After two hours of the ceremony and presentations, a ten-minute break ensued, after which, public comment was allowed. Two people expressed concern over bullying, with one citing a possible violation of New Jersey’s Anti-Bullying Law.
After a long discussion on bullying, a discussion over personnel for the Department of Transportation, with some votes on reports and leaves of absence. Other votes ensued, mostly on routine business, until nearly 11 p.m. Then they went into executive session to discuss personnel, a special education matter, harassment and bullying results, and worker’s compensation cases. They came back into session at 1 a.m., followed by the creation of an anti-bullying committee, a drop-out committee, and a special education issues and funding committee. The meeting continued until 1:20 a.m.

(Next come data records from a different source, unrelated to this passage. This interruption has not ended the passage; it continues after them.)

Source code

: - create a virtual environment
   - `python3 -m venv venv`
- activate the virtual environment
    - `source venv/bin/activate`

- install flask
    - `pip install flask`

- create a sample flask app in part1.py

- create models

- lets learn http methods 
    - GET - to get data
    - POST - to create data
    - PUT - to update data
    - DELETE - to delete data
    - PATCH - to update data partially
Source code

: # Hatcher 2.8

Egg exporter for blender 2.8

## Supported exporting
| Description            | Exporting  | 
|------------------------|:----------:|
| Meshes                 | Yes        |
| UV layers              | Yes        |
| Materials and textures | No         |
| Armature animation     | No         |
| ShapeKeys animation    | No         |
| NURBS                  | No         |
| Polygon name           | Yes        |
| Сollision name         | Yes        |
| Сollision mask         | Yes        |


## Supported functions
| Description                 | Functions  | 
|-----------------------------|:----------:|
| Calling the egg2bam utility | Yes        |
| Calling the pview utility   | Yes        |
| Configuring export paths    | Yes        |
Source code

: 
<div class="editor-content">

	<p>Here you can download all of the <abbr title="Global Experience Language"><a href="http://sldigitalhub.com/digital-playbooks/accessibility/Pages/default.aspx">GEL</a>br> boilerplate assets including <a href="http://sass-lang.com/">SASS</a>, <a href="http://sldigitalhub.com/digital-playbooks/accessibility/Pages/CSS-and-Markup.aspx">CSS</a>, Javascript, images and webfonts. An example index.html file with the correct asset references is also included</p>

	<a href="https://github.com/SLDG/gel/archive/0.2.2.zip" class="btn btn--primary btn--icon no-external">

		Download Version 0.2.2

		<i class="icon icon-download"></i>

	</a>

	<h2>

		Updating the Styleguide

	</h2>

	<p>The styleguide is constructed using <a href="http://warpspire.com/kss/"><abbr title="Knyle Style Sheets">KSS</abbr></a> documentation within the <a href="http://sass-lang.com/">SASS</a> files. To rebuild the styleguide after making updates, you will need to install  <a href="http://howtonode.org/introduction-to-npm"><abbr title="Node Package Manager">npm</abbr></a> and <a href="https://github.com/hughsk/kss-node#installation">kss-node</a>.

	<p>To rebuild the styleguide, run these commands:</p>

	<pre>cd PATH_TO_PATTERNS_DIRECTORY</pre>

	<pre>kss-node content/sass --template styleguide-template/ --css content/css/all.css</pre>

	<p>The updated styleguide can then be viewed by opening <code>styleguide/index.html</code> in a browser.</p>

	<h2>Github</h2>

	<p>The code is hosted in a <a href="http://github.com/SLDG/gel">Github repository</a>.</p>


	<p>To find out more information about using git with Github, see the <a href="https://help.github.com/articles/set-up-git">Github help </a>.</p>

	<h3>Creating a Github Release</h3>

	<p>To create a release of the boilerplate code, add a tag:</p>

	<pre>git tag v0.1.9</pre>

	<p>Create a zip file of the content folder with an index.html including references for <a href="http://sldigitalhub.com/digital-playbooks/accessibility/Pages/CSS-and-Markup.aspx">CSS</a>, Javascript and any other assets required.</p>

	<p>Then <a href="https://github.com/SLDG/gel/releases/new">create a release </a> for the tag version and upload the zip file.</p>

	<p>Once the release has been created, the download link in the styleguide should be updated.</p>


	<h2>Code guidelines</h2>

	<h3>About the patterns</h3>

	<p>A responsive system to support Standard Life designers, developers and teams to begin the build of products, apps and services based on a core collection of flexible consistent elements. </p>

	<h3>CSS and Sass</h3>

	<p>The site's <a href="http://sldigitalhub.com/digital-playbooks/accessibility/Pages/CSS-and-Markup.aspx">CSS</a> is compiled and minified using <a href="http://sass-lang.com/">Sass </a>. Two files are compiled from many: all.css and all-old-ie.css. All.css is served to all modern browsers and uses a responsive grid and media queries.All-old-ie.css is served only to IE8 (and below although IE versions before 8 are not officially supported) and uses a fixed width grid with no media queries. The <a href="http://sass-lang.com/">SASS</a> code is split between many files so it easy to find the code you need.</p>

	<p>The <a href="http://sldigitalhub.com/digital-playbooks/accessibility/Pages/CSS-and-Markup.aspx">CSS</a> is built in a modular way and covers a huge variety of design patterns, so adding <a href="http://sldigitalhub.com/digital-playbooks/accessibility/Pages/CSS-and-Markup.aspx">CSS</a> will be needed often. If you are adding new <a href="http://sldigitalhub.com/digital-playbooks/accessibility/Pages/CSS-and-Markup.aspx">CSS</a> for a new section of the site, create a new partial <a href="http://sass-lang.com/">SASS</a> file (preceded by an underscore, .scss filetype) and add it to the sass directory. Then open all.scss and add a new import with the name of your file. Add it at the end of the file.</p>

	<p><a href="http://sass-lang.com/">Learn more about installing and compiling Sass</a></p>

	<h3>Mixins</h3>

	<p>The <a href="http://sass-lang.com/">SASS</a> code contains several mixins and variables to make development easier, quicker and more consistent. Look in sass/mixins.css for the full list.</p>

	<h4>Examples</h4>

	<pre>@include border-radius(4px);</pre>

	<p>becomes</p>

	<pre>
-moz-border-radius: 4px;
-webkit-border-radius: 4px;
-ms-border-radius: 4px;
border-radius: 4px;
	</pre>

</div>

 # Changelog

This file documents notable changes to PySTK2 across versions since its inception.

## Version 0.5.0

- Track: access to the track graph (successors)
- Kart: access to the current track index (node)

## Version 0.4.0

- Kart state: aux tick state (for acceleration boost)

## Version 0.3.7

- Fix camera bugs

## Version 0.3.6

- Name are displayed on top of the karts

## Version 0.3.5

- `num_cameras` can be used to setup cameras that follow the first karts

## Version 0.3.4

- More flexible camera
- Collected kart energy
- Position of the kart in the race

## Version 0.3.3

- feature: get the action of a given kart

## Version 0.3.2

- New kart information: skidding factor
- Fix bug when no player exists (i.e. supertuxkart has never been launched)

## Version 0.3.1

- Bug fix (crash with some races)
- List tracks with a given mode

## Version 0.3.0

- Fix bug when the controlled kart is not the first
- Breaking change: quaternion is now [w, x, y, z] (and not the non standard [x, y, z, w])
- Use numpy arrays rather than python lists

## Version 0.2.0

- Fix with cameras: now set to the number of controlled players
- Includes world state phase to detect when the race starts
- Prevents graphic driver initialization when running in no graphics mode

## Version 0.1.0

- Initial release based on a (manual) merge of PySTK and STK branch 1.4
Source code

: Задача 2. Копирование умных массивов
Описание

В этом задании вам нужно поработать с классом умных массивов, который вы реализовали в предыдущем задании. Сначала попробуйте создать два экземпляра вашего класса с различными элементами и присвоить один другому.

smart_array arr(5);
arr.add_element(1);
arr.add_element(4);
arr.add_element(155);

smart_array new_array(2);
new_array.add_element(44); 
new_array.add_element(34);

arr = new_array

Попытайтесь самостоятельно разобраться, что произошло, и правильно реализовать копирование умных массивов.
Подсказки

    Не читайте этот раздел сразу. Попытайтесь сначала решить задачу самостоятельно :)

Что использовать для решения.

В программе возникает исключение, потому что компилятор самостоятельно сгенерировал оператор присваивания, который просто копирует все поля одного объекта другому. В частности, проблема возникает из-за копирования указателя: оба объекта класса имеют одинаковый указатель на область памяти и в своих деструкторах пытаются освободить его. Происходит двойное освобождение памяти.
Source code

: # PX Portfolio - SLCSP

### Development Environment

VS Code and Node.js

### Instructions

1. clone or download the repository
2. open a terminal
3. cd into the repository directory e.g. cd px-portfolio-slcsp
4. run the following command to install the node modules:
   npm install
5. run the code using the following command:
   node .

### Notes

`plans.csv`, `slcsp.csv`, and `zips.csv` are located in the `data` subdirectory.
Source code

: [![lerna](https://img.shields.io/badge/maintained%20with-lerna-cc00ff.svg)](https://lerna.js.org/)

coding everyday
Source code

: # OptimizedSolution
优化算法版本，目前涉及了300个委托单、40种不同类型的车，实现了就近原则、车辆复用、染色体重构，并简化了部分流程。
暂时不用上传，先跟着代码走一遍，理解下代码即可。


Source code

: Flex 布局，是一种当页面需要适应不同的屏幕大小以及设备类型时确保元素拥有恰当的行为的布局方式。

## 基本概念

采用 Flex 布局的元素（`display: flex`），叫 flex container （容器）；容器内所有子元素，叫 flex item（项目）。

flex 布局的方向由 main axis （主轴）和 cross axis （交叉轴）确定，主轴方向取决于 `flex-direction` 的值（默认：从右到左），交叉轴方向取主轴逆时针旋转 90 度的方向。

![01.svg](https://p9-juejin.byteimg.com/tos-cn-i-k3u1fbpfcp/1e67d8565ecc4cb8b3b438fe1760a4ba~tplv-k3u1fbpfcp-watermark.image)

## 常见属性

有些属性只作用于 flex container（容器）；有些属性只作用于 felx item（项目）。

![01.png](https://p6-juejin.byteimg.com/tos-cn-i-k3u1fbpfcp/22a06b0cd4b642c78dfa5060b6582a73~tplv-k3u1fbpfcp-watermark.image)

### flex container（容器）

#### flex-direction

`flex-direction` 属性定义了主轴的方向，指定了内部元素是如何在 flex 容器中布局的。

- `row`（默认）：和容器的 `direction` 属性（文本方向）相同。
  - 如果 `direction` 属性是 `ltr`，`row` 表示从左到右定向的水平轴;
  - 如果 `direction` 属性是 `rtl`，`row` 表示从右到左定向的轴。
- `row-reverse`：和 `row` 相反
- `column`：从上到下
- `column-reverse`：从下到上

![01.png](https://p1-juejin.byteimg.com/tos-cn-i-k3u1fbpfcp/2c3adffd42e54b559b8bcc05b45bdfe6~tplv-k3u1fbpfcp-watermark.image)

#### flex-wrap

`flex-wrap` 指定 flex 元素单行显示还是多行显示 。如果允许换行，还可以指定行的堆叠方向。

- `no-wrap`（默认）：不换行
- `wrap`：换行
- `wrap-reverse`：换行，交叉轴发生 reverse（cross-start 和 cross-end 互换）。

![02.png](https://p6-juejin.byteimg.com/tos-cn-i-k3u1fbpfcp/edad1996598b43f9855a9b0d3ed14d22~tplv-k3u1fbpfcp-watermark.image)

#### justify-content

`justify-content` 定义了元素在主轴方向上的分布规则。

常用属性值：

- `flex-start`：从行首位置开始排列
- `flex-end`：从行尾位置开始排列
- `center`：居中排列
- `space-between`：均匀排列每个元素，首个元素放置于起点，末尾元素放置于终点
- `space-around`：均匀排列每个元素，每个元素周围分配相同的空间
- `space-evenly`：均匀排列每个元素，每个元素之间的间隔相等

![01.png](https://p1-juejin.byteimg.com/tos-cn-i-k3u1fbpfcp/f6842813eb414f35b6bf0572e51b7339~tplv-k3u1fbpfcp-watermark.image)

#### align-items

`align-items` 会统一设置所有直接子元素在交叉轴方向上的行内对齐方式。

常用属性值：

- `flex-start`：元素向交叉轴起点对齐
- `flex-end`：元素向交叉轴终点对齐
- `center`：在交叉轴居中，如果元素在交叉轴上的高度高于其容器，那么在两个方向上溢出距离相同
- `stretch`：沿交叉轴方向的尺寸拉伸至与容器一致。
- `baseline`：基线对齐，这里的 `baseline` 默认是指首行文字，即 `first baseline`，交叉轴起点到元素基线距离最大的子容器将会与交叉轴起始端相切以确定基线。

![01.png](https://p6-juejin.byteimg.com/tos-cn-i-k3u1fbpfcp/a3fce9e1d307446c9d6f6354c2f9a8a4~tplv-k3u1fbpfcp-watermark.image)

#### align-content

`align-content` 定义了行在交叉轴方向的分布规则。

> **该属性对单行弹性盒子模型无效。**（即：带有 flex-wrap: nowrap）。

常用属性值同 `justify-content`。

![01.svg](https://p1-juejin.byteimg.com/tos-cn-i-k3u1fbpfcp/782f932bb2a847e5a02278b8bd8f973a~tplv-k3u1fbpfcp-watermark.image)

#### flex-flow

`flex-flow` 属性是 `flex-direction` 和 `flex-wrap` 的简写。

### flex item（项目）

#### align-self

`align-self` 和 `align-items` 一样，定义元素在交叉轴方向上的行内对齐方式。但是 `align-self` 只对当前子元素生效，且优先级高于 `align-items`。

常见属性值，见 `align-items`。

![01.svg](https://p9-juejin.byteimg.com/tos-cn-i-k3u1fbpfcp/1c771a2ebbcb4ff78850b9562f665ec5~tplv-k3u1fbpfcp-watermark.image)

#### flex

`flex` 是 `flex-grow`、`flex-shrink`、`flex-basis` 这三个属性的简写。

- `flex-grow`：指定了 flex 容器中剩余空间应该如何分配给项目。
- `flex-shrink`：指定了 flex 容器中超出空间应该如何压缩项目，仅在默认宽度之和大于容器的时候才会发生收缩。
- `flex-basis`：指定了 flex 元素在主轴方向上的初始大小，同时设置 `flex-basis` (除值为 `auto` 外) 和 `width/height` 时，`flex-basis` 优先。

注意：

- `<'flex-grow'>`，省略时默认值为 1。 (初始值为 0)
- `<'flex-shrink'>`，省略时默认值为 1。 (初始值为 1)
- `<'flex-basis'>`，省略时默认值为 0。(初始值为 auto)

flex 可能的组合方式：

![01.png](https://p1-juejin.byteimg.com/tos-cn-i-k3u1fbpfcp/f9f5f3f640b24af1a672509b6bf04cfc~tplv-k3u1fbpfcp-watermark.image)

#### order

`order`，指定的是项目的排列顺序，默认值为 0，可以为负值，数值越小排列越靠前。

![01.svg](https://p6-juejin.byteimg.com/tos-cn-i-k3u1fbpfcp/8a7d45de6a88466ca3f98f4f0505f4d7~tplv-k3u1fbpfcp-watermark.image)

All in all, while the meeting was very informative, I thought that there was too many things discussed and to be processed in this one meeting. For one thing, while many meetings may start with the Pledge of Allegiance, the rest of the performances, I thought, were excessive. There also seemed to be considerable scenes of officials patting themselves on the backs. I found the superintendent Hugelmeyer’s speech on Equity, Expectation, and Excellence to be long on buzzwords and short on actual solutions to the districts’ problems. Likewise, the Panasonic Foundation consultant talked a lot about “commitment” and “partnership”, and “working with staff”, but very little on what they were actually doing.
Finally, while I appreciate that they shift meetings around to make it more accessible to the public, having meetings run until the wee hours of the morning isn’t conducive to keeping the public engaged. Many people have to go to work the next day, and cannot stay awake until 1:20 a.m. because the board wants everyone to be entertained for the first two hours.